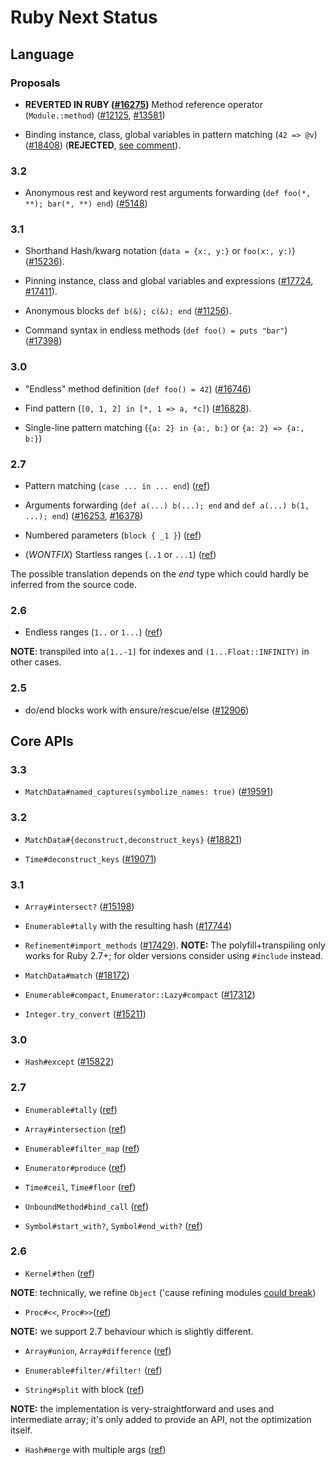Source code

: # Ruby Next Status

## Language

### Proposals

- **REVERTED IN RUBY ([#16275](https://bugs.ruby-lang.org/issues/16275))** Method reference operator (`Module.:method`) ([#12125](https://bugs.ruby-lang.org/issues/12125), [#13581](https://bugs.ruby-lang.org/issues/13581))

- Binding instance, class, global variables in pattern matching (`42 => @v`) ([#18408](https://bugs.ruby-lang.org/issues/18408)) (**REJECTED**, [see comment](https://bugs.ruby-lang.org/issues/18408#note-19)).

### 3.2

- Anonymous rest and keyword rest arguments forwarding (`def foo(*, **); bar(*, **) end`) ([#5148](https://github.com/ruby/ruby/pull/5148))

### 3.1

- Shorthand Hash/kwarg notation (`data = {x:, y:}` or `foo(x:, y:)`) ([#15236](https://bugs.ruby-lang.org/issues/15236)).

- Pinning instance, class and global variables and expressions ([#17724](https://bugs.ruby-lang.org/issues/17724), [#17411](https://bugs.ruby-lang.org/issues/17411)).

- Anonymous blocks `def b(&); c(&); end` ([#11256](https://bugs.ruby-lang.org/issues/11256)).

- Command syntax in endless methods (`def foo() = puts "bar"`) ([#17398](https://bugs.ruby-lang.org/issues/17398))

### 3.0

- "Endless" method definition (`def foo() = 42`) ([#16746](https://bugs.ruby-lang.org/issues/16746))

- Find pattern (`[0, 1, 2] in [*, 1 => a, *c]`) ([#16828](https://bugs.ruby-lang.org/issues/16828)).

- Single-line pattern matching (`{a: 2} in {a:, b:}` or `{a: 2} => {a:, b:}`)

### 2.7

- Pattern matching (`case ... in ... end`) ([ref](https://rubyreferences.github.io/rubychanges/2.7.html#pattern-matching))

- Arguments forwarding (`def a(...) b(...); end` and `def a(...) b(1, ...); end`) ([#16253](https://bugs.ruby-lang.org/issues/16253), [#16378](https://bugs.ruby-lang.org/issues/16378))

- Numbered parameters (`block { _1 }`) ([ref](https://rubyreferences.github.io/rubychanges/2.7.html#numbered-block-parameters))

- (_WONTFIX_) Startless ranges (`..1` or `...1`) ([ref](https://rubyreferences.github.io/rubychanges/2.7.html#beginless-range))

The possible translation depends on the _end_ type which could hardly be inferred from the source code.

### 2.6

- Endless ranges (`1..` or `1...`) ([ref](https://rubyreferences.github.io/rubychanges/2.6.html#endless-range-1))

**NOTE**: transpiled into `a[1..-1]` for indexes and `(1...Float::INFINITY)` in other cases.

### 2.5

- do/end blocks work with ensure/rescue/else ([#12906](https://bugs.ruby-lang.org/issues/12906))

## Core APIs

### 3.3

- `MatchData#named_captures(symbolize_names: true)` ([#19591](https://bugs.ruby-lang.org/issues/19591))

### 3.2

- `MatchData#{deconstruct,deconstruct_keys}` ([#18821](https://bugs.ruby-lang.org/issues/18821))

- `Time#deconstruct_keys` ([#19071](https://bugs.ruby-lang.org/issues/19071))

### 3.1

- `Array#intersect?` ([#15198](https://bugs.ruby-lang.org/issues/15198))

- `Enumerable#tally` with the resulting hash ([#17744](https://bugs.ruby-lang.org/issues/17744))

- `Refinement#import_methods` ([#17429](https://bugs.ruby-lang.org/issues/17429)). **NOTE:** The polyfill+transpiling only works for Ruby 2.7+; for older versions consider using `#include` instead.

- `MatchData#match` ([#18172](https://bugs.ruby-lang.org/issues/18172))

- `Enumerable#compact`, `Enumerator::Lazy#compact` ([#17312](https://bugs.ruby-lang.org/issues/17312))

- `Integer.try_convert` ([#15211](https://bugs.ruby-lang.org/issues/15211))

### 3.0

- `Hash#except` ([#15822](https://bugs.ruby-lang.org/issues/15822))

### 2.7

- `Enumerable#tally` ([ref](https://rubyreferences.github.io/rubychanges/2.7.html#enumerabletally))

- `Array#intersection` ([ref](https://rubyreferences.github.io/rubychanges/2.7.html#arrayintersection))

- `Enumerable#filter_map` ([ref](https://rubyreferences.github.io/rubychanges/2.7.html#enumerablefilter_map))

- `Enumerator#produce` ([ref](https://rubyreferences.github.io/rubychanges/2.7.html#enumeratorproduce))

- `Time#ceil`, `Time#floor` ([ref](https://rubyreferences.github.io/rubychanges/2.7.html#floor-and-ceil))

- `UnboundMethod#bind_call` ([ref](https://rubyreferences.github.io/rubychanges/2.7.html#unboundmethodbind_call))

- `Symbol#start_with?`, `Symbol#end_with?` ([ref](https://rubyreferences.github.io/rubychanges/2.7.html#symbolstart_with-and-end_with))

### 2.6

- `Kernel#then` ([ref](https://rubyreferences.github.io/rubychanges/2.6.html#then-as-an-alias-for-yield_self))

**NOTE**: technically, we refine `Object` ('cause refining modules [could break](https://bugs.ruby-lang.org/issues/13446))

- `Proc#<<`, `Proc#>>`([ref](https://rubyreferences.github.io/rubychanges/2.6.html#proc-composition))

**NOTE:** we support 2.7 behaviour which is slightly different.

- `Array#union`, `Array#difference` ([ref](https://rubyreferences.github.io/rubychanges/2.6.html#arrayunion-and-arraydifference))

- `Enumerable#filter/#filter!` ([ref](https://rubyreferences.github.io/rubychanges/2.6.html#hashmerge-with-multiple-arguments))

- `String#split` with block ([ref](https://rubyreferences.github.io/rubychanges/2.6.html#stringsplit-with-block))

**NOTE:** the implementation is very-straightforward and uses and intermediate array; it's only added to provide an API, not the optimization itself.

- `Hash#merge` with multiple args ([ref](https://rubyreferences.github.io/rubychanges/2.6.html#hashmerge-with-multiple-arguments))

TASK GOAL
Omit the pictures, then quote the rest of the material above exactly.

SOLUTION TO THE EXERCISE
Source code

: # Ruby Next Status

## Language

### Proposals

- **REVERTED IN RUBY ([#16275](https://bugs.ruby-lang.org/issues/16275))** Method reference operator (`Module.:method`) ([#12125](https://bugs.ruby-lang.org/issues/12125), [#13581](https://bugs.ruby-lang.org/issues/13581))

- Binding instance, class, global variables in pattern matching (`42 => @v`) ([#18408](https://bugs.ruby-lang.org/issues/18408)) (**REJECTED**, [see comment](https://bugs.ruby-lang.org/issues/18408#note-19)).

### 3.2

- Anonymous rest and keyword rest arguments forwarding (`def foo(*, **); bar(*, **) end`) ([#5148](https://github.com/ruby/ruby/pull/5148))

### 3.1

- Shorthand Hash/kwarg notation (`data = {x:, y:}` or `foo(x:, y:)`) ([#15236](https://bugs.ruby-lang.org/issues/15236)).

- Pinning instance, class and global variables and expressions ([#17724](https://bugs.ruby-lang.org/issues/17724), [#17411](https://bugs.ruby-lang.org/issues/17411)).

- Anonymous blocks `def b(&); c(&); end` ([#11256](https://bugs.ruby-lang.org/issues/11256)).

- Command syntax in endless methods (`def foo() = puts "bar"`) ([#17398](https://bugs.ruby-lang.org/issues/17398))

### 3.0

- "Endless" method definition (`def foo() = 42`) ([#16746](https://bugs.ruby-lang.org/issues/16746))

- Find pattern (`[0, 1, 2] in [*, 1 => a, *c]`) ([#16828](https://bugs.ruby-lang.org/issues/16828)).

- Single-line pattern matching (`{a: 2} in {a:, b:}` or `{a: 2} => {a:, b:}`)

### 2.7

- Pattern matching (`case ... in ... end`) ([ref](https://rubyreferences.github.io/rubychanges/2.7.html#pattern-matching))

- Arguments forwarding (`def a(...) b(...); end` and `def a(...) b(1, ...); end`) ([#16253](https://bugs.ruby-lang.org/issues/16253), [#16378](https://bugs.ruby-lang.org/issues/16378))

- Numbered parameters (`block { _1 }`) ([ref](https://rubyreferences.github.io/rubychanges/2.7.html#numbered-block-parameters))

- (_WONTFIX_) Startless ranges (`..1` or `...1`) ([ref](https://rubyreferences.github.io/rubychanges/2.7.html#beginless-range))

The possible translation depends on the _end_ type which could hardly be inferred from the source code.

### 2.6

- Endless ranges (`1..` or `1...`) ([ref](https://rubyreferences.github.io/rubychanges/2.6.html#endless-range-1))

**NOTE**: transpiled into `a[1..-1]` for indexes and `(1...Float::INFINITY)` in other cases.

### 2.5

- do/end blocks work with ensure/rescue/else ([#12906](https://bugs.ruby-lang.org/issues/12906))

## Core APIs

### 3.3

- `MatchData#named_captures(symbolize_names: true)` ([#19591](https://bugs.ruby-lang.org/issues/19591))

### 3.2

- `MatchData#{deconstruct,deconstruct_keys}` ([#18821](https://bugs.ruby-lang.org/issues/18821))

- `Time#deconstruct_keys` ([#19071](https://bugs.ruby-lang.org/issues/19071))

### 3.1

- `Array#intersect?` ([#15198](https://bugs.ruby-lang.org/issues/15198))

- `Enumerable#tally` with the resulting hash ([#17744](https://bugs.ruby-lang.org/issues/17744))

- `Refinement#import_methods` ([#17429](https://bugs.ruby-lang.org/issues/17429)). **NOTE:** The polyfill+transpiling only works for Ruby 2.7+; for older versions consider using `#include` instead.

- `MatchData#match` ([#18172](https://bugs.ruby-lang.org/issues/18172))

- `Enumerable#compact`, `Enumerator::Lazy#compact` ([#17312](https://bugs.ruby-lang.org/issues/17312))

- `Integer.try_convert` ([#15211](https://bugs.ruby-lang.org/issues/15211))

### 3.0

- `Hash#except` ([#15822](https://bugs.ruby-lang.org/issues/15822))

### 2.7

- `Enumerable#tally` ([ref](https://rubyreferences.github.io/rubychanges/2.7.html#enumerabletally))

- `Array#intersection` ([ref](https://rubyreferences.github.io/rubychanges/2.7.html#arrayintersection))

- `Enumerable#filter_map` ([ref](https://rubyreferences.github.io/rubychanges/2.7.html#enumerablefilter_map))

- `Enumerator#produce` ([ref](https://rubyreferences.github.io/rubychanges/2.7.html#enumeratorproduce))

- `Time#ceil`, `Time#floor` ([ref](https://rubyreferences.github.io/rubychanges/2.7.html#floor-and-ceil))

- `UnboundMethod#bind_call` ([ref](https://rubyreferences.github.io/rubychanges/2.7.html#unboundmethodbind_call))

- `Symbol#start_with?`, `Symbol#end_with?` ([ref](https://rubyreferences.github.io/rubychanges/2.7.html#symbolstart_with-and-end_with))

### 2.6

- `Kernel#then` ([ref](https://rubyreferences.github.io/rubychanges/2.6.html#then-as-an-alias-for-yield_self))

**NOTE**: technically, we refine `Object` ('cause refining modules [could break](https://bugs.ruby-lang.org/issues/13446))

- `Proc#<<`, `Proc#>>`([ref](https://rubyreferences.github.io/rubychanges/2.6.html#proc-composition))

**NOTE:** we support 2.7 behaviour which is slightly different.

- `Array#union`, `Array#difference` ([ref](https://rubyreferences.github.io/rubychanges/2.6.html#arrayunion-and-arraydifference))

- `Enumerable#filter/#filter!` ([ref](https://rubyreferences.github.io/rubychanges/2.6.html#hashmerge-with-multiple-arguments))

- `String#split` with block ([ref](https://rubyreferences.github.io/rubychanges/2.6.html#stringsplit-with-block))

**NOTE:** the implementation is very-straightforward and uses and intermediate array; it's only added to provide an API, not the optimization itself.

- `Hash#merge` with multiple args ([ref](https://rubyreferences.github.io/rubychanges/2.6.html#hashmerge-with-multiple-arguments))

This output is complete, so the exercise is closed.